Column: Cubs not only team holding postseason misery card
Sorry, Chicago Cubs, you're not the only team in this year's baseball playoffs that gets to play the misery card.
The Curse of the Billy Goat is a good one.
Extra credit, for sure, for going more than a century without winning the World Series.
But the Cleveland Indians know a thing or two about postseason disappointment. So do the Texas Rangers. And don't even get us started on Washington and its long-suffering fans.
First in war, first in peace, last World Series title?
That would be 1924, when the winning hit ricocheted off a pebble in what remains the first and only postseason break to go their way in the nation's capital.
So, if the Cubbies want to sulk over their two Series titles - the last of which came in 1908, shortly before William Taft was elected to the White House - they won't get a lot of sympathy from the city that endured two different versions of the Washington Senators (both of them terrible, for the most part) before landing the Nationals.
In Cleveland, they once had a team known as the Spiders that went 20-134. The Indians' last World Series championship came in 1948, with World War II still fresh in everyone's minds. They've been back to big dance only three times since then, losing every one of `em.
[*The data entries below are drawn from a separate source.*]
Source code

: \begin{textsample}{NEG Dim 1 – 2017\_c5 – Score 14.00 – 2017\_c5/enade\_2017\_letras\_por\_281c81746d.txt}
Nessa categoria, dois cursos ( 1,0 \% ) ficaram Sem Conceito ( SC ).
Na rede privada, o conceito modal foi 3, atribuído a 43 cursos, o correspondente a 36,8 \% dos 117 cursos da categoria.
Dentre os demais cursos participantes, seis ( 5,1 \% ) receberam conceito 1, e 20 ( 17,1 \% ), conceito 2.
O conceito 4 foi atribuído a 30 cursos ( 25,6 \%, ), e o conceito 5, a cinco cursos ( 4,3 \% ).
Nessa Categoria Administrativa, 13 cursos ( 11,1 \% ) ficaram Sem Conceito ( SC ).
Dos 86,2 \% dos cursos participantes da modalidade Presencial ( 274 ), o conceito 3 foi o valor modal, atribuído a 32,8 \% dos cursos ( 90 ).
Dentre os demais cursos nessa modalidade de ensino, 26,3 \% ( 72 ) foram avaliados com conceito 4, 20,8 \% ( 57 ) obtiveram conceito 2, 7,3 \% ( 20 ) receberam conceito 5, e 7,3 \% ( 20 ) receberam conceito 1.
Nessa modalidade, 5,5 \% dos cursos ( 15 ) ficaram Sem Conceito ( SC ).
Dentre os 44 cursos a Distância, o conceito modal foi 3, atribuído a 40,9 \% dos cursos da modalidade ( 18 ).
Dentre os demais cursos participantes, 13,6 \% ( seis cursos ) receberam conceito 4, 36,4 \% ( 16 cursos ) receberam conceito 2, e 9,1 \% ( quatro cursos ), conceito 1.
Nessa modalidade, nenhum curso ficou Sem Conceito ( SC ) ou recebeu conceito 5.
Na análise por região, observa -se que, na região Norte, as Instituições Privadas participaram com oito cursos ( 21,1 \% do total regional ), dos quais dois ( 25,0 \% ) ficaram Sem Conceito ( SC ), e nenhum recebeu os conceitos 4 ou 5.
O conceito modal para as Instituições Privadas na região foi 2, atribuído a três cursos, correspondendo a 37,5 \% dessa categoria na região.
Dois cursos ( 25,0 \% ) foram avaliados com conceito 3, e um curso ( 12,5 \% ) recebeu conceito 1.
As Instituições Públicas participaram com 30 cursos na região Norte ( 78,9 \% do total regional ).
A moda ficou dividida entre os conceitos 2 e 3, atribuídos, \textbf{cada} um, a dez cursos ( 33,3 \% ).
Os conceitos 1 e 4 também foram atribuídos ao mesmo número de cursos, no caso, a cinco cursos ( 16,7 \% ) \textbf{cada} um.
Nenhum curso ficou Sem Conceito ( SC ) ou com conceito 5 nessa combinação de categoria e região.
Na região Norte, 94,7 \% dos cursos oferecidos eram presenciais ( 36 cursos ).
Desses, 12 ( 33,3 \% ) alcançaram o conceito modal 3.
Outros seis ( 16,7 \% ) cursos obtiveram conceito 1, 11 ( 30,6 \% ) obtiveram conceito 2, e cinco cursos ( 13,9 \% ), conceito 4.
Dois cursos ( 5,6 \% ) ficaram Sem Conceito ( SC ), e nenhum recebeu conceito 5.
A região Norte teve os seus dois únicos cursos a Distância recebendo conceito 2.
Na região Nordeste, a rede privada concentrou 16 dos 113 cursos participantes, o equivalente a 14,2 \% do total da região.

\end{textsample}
The last of those was especially galling. In 1997, Cleveland was three outs from the title in Game 7 but lost to the Florida Marlins in extra innings.
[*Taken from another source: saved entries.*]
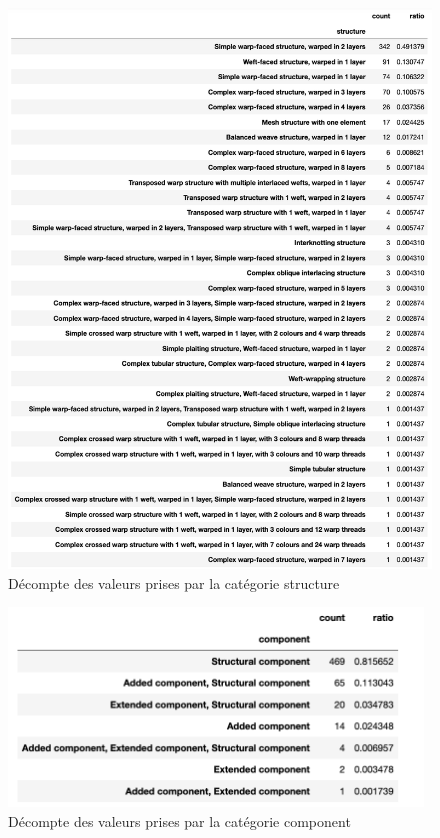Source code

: \documentclass[a4paper, twoside]{book}
\begin{document}
\begin{figure}[!h]
        \begin{center}
        		\includegraphics[width=12cm]{../images/count_structure.png}
	\end{center}
    \caption{Décompte des valeurs prises par la catégorie \og structure\fg}     
    \label{fig:structure}
\end{figure}

\begin{figure}[!h]
        \begin{center}
        		\includegraphics[width=11cm]{../images/count_component.png}
	\end{center}
    \caption{Décompte des valeurs prises par la catégorie \og component\fg}     
    \label{fig:component}
\end{figure}
\end{document}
Texas certainly deserves a mention, even though it's only been a part of the big leagues since 1972. In an interesting twist, the second version of the Senators moved to the Lone Star State, but only after forfeiting its final game in Washington when outraged fans stormed the field in the ninth inning.
They shouldn't have gone to all that trouble.
The Rangers lost 100 games in their inaugural season, 105 in Year 2. When they finally made the playoffs for the first time in franchise history in 1996, they squandered a 4-0 lead at home in the deciding game, losing 6-4 to the New York Yankees.
But that little exercise in heartache was merely a warmup for 2011, when the Rangers made it to their second straight World Series (having lost, of course, in their first).
With a three games to two lead on the St. Louis Cardinals and up 7-5 in the bottom of the ninth in Game 6, Texas was one strike from its first title when David Freese - ugh, the mere mention of that name still turns the stomach of Rangers fans - tripled in the tying runs.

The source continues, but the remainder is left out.